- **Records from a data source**
-.-.-
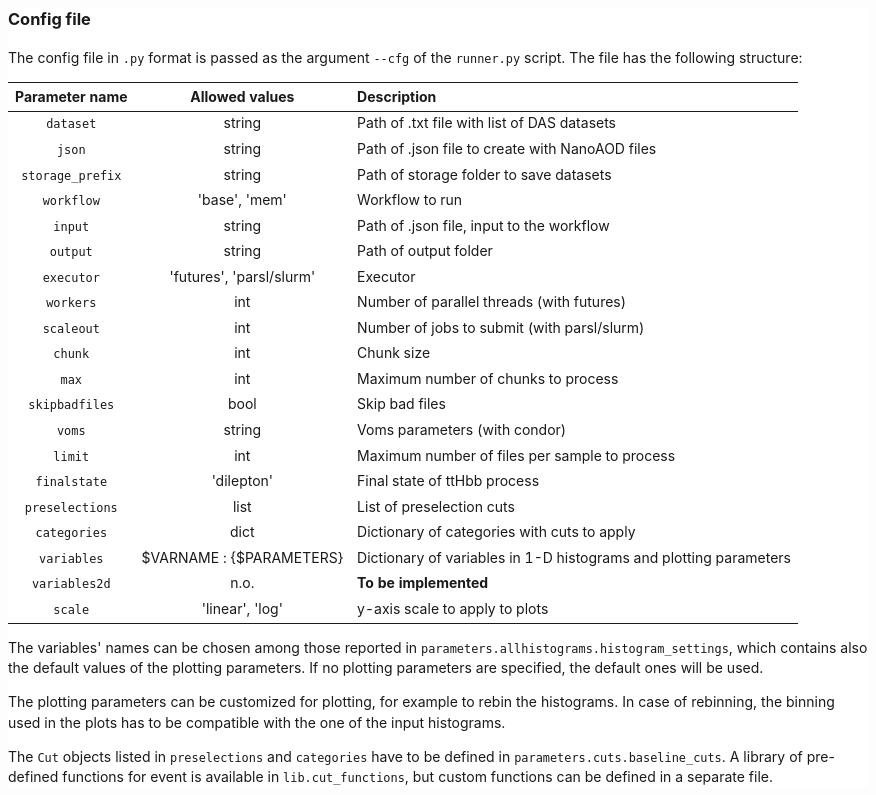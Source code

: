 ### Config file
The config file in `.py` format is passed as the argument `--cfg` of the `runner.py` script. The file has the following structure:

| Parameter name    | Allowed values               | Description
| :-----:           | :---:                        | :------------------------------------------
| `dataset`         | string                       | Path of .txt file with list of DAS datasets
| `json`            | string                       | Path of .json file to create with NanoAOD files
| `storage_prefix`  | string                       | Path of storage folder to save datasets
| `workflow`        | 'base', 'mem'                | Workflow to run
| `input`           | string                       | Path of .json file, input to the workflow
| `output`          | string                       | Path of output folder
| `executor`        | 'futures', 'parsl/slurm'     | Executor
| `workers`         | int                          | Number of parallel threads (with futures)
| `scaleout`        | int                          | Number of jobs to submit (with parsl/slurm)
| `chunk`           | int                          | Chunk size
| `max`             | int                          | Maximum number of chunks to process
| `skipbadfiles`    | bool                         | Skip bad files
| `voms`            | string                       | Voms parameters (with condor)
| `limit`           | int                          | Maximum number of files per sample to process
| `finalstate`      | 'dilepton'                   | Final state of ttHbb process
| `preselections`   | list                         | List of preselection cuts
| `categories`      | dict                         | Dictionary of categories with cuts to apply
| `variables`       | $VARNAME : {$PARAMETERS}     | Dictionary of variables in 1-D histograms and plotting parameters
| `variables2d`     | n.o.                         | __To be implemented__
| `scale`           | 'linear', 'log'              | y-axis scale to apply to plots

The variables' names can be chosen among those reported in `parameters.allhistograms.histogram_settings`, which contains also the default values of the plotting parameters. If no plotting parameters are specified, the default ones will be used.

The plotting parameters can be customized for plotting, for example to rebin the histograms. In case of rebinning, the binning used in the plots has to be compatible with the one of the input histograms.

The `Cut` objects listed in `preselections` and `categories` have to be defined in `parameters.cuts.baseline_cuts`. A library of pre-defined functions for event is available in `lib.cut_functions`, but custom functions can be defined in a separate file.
-.-.-
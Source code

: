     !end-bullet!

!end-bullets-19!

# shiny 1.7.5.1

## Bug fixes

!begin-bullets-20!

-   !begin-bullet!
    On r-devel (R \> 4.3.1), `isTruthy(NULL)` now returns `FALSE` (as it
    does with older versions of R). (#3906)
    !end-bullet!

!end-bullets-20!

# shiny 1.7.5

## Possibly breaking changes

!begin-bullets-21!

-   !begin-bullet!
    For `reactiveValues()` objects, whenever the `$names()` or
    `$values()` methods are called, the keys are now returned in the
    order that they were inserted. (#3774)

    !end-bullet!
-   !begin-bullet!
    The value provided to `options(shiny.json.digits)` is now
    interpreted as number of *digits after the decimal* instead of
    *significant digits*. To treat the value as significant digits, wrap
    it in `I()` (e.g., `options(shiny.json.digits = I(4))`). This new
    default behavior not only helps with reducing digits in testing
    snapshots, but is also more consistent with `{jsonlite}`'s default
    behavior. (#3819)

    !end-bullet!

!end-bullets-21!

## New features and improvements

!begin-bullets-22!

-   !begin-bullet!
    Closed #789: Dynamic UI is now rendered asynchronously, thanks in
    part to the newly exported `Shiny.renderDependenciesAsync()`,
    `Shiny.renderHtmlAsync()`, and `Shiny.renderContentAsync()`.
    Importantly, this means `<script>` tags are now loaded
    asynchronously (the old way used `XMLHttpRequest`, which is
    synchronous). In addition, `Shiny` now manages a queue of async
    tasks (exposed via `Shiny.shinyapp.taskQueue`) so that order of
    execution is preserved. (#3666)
-.-.-
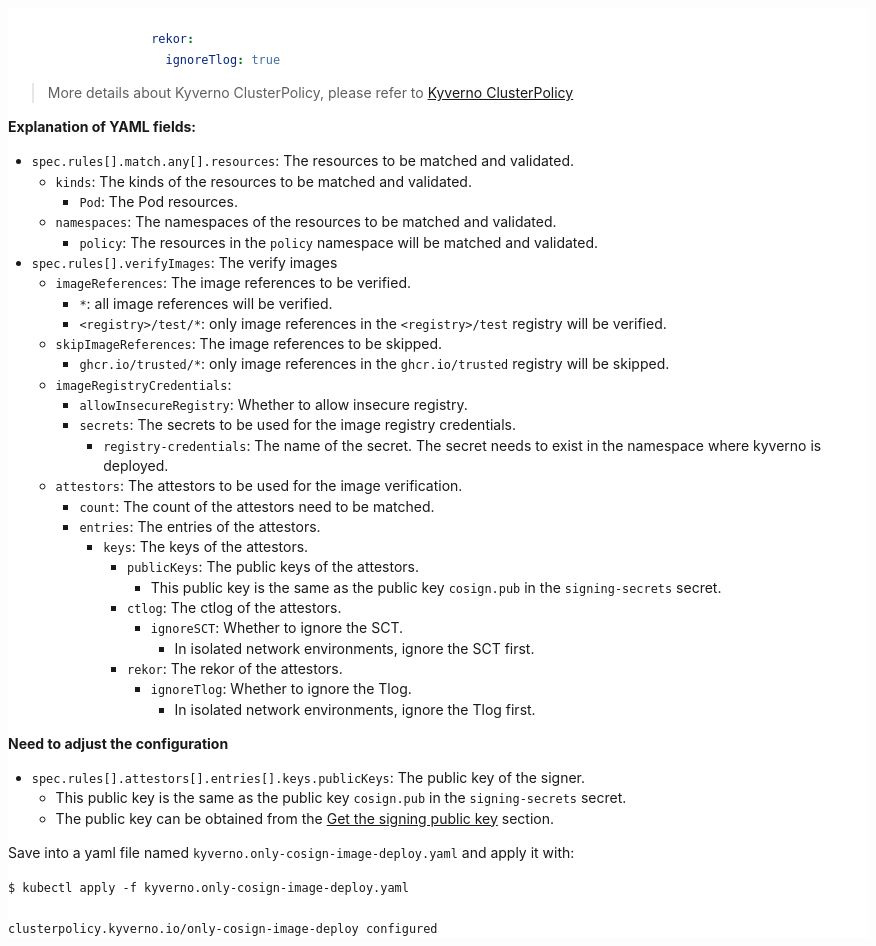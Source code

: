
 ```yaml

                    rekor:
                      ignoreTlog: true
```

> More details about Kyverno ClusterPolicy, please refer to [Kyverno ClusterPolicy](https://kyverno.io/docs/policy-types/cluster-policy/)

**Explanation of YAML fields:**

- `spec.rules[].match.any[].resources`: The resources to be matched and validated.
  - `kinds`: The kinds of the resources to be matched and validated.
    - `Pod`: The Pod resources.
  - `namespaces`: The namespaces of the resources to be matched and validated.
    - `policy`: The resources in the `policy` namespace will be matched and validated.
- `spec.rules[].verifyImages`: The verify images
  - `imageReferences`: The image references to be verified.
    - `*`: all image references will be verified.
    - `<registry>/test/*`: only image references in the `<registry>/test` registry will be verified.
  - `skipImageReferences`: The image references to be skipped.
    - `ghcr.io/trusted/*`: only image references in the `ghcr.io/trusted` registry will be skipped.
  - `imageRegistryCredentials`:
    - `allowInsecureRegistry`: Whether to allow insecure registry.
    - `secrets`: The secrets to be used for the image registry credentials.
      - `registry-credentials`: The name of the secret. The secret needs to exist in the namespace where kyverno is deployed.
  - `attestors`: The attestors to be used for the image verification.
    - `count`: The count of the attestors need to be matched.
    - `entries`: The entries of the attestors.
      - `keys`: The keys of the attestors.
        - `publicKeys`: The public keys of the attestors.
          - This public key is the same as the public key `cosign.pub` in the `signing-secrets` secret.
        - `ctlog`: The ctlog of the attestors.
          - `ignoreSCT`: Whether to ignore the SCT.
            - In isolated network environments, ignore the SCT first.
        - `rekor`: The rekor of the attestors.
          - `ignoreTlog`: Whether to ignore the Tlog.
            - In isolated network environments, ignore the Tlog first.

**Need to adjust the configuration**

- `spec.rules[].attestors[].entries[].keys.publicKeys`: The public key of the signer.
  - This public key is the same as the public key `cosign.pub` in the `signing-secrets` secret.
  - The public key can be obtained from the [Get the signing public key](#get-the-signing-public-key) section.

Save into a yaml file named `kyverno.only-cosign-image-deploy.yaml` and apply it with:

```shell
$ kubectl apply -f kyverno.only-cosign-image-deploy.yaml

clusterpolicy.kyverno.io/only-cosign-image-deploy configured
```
-.-.-
- **THE PROBLEM**
Copy out, exactly and alone, the lines of the entries above between the ones holding "order that they were inserted. (#3774)" and "significant digits, wrap", inclusive.

- **YOUR SOLUTION**
    order that they were inserted. (#3774)

    !end-bullet!
-   !begin-bullet!
    The value provided to `options(shiny.json.digits)` is now
    interpreted as number of *digits after the decimal* instead of
    *significant digits*. To treat the value as significant digits, wrap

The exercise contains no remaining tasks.